PROBLEM TO SOLVE:
Within this material, find every line where the string "that" appears, and copy it out.

DATA SHOWN:

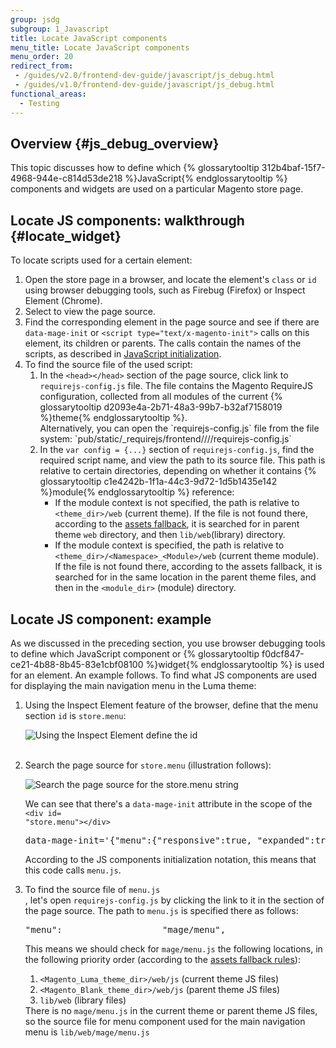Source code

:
 ```yaml
---
group: jsdg
subgroup: 1_Javascript
title: Locate JavaScript components
menu_title: Locate JavaScript components
menu_order: 20
redirect_from:
 - /guides/v2.0/frontend-dev-guide/javascript/js_debug.html
 - /guides/v1.0/frontend-dev-guide/javascript/js_debug.html
functional_areas:
  - Testing
---
```


## Overview   {#js_debug_overview}

This topic discusses how to define which {% glossarytooltip 312b4baf-15f7-4968-944e-c814d53de218 %}JavaScript{% endglossarytooltip %} components and widgets are used on a particular Magento store page.

## Locate JS components: walkthrough   {#locate_widget}

To locate scripts used for a certain element:

<ol>
<li>Open the store page in a browser, and locate the element's <code>class</code> or <code>id</code> using browser debugging tools, such as Firebug (Firefox) or Inspect Element (Chrome).</li>

<li>Select to view the page source.</li>
<li>Find the corresponding element in the page source and see if there are <code>data-mage-init</code> or <code>&lt;script type=&quot;text/x-magento-init&quot;&gt;</code> calls on this element, its children or parents. The calls contain the names of the scripts, as described in <a href="{{ site.baseurl }}/videos/fundamentals/add-a-javascript-module/" target="_blank">JavaScript initialization</a>. 
</li>
<li>
To find the source file of the used script:
<ol>
<li>In the <code>&lt;head&gt;&lt;/head&gt;</code> section of the page source, click link to <code>requirejs-config.js</code> file. The file contains the Magento RequireJS configuration, collected from all modules of the current {% glossarytooltip d2093e4a-2b71-48a3-99b7-b32af7158019 %}theme{% endglossarytooltip %}.
<div class="bs-callout bs-callout-info" id="info" markdown="1">
Alternatively, you can open the `requirejs-config.js` file from the file system: `pub/static/_requirejs/frontend/<Vendor>/<theme>/<locale>/requirejs-config.js`
</div>
</li>
<li>In the <code>var config = {...}</code> section of <code>requirejs-config.js</code>, find the required script name, and view the path to its source file. This path is relative to certain directories, depending on whether it contains {% glossarytooltip c1e4242b-1f1a-44c3-9d72-1d5b1435e142 %}module{% endglossarytooltip %} reference:
<ul>
<li>If the module context is not specified, the path is relative to <code>&lt;theme_dir&gt;/web</code> (current theme). If the file is not found there, according to the <a href="{{ page.baseurl }}/frontend-dev-guide/themes/theme-inherit.html#theme-inherit-static">assets fallback</a>, it is searched for in parent theme <code>web</code> directory, and then <code>lib/web</code>(library) directory.</li>

<li>If the module context is specified, the path is relative to  <code>&lt;theme_dir&gt;/&lt;Namespace&gt;_&lt;Module&gt;/web</code> (current theme module). If the file is not found there, according to the assets fallback, it is searched for in the same location in the parent theme files, and then in the <code>&lt;module_dir&gt;</code> (module) directory.</li>

</ul>
</li>
</ol>
</li>
</ol>

## Locate JS component: example

As we discussed in the preceding section, you use browser debugging tools to define which JavaScript component or {% glossarytooltip f0dcf847-ce21-4b88-8b45-83e1cbf08100 %}widget{% endglossarytooltip %} is used for an element. An example follows.
To find what JS components are used for displaying the main navigation menu in the Luma theme:

<ol>
<li>Using the Inspect Element feature of the browser, define that the menu section <code>id</code> is <code>store.menu</code>:

<p>
<img src="{{ site.baseurl }}/common/images/fdg_js_debug1.png" alt="Using the Inspect Element define the id">
</p>


</li>
<br>
<li>Search the page source for <code>store.menu</code> (illustration follows):
<p>
<img src="{{ site.baseurl }}/common/images/fdg_js_debug2.png" alt="Search the page source for the store.menu string">
</p>

We can see that there's a <code>data-mage-init</code> attribute in the scope of the <code>&lt;div id= &quot;store.menu&quot;&gt;&lt;/div&gt;</code>

<pre>
data-mage-init='{"menu":{"responsive":true, "expanded":true, "position":{"my":"left top","at":"left bottom"}}}'
</pre>

According to the JS components initialization notation, this means that this code calls <code>menu.js</code>.
</li>
<li>To find the source file of <code>menu.js</code></li>, let's open <code>requirejs-config.js</code> by clicking the link to it in the <head></head> section of the page source. The path to <code>menu.js</code> is specified there as follows:
<pre>
"menu":                   "mage/menu",
</pre>

This means we should check for <code>mage/menu.js</code> the following locations, in the following priority order (according to the <a href="{{ page.baseurl }}/frontend-dev-guide/themes/theme-inherit.html#theme-inherit-static">assets fallback rules</a>):
<ol>
<li><code>&lt;Magento_Luma_theme_dir&gt;/web/js</code> (current theme JS files)</li>
<li><code>&lt;Magento_Blank_theme_dir&gt;/web/js</code> (parent theme JS files)</li>
<li><code>lib/web</code> (library files)</li>
</ol>
There is no <code>mage/menu.js</code> in the current theme or parent theme JS files, so the source file for menu component used for the main navigation menu is <code>lib/web/mage/menu.js</code>
</ol>
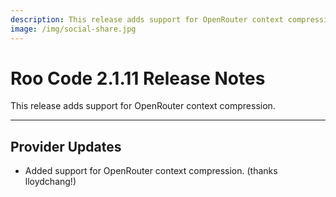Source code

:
 ```yaml
---
description: This release adds support for OpenRouter context compression.
image: /img/social-share.jpg
---
```


# Roo Code 2.1.11 Release Notes

This release adds support for OpenRouter context compression.

---

## Provider Updates

*   Added support for OpenRouter context compression. (thanks lloydchang!)
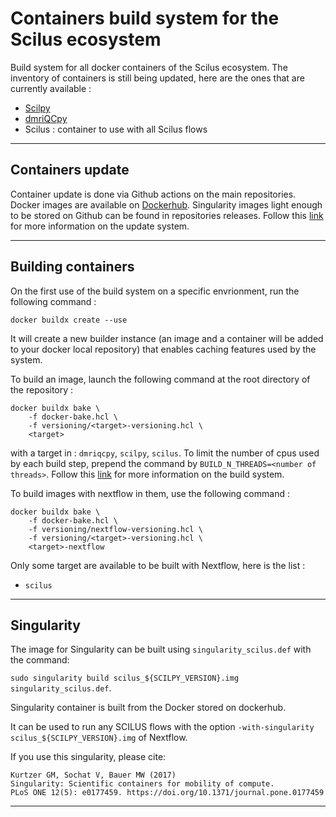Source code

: 
Containers build system for the Scilus ecosystem
================================================

Build system for all docker containers of the Scilus ecosystem. The inventory 
of containers is still being updated, here are the ones that are currently 
available :

- [Scilpy](https://github.com/scilus/scilpy)
- [dmriQCpy](https://github.com/scilus/dmriqcpy)
- Scilus : container to use with all Scilus flows

___

Containers update
-----------------

Container update is done via Github actions on the main repositories. Docker 
images are available on [Dockerhub](https://hub.docker.com/u/scilus). 
Singularity images light enough to be stored on Github can be found in 
repositories releases. Follow this [link](container-update.md) for more 
information on the update system.

___

Building containers
-------------------

On the first use of the build system on a specific envrionment, run the 
following command :

`docker buildx create --use`

It will create a new builder instance (an image and a container will be added to 
your docker local repository) that enables caching features used by the system.

To build an image, launch the following command at the root directory of the 
repository :

```
docker buildx bake \
    -f docker-bake.hcl \
    -f versioning/<target>-versioning.hcl \
    <target>
```

with a target in : `dmriqcpy`, `scilpy`, `scilus`. To limit the number of cpus 
used by each build step, prepend the command by `BUILD_N_THREADS=<number of threads>`. 
Follow this [link](docker-bake.md) for more information on the build system.

To build images with nextflow in them, use the following command :

```
docker buildx bake \
    -f docker-bake.hcl \
    -f versioning/nextflow-versioning.hcl \
    -f versioning/<target>-versioning.hcl \
    <target>-nextflow
```

Only some target are available to be built with Nextflow, here is the list :

- `scilus`

___

Singularity
-----------

The image for Singularity can be built using `singularity_scilus.def` with the 
command:

`sudo singularity build scilus_${SCILPY_VERSION}.img singularity_scilus.def`.

Singularity container is built from the Docker stored on dockerhub.

It can be used to run any SCILUS flows with the option
`-with-singularity scilus_${SCILPY_VERSION}.img` of Nextflow.

If you use this singularity, please cite:

```
Kurtzer GM, Sochat V, Bauer MW (2017)
Singularity: Scientific containers for mobility of compute.
PLoS ONE 12(5): e0177459. https://doi.org/10.1371/journal.pone.0177459
```

___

SOLUTION TO THE EXERCISE:
<li>Using the Inspect Element feature of the browser, define that the menu section <code>id</code> is <code>store.menu</code>:
We can see that there's a <code>data-mage-init</code> attribute in the scope of the <code>&lt;div id= &quot;store.menu&quot;&gt;&lt;/div&gt;</code>
According to the JS components initialization notation, this means that this code calls <code>menu.js</code>.
of containers is still being updated, here are the ones that are currently 
your docker local repository) that enables caching features used by the system.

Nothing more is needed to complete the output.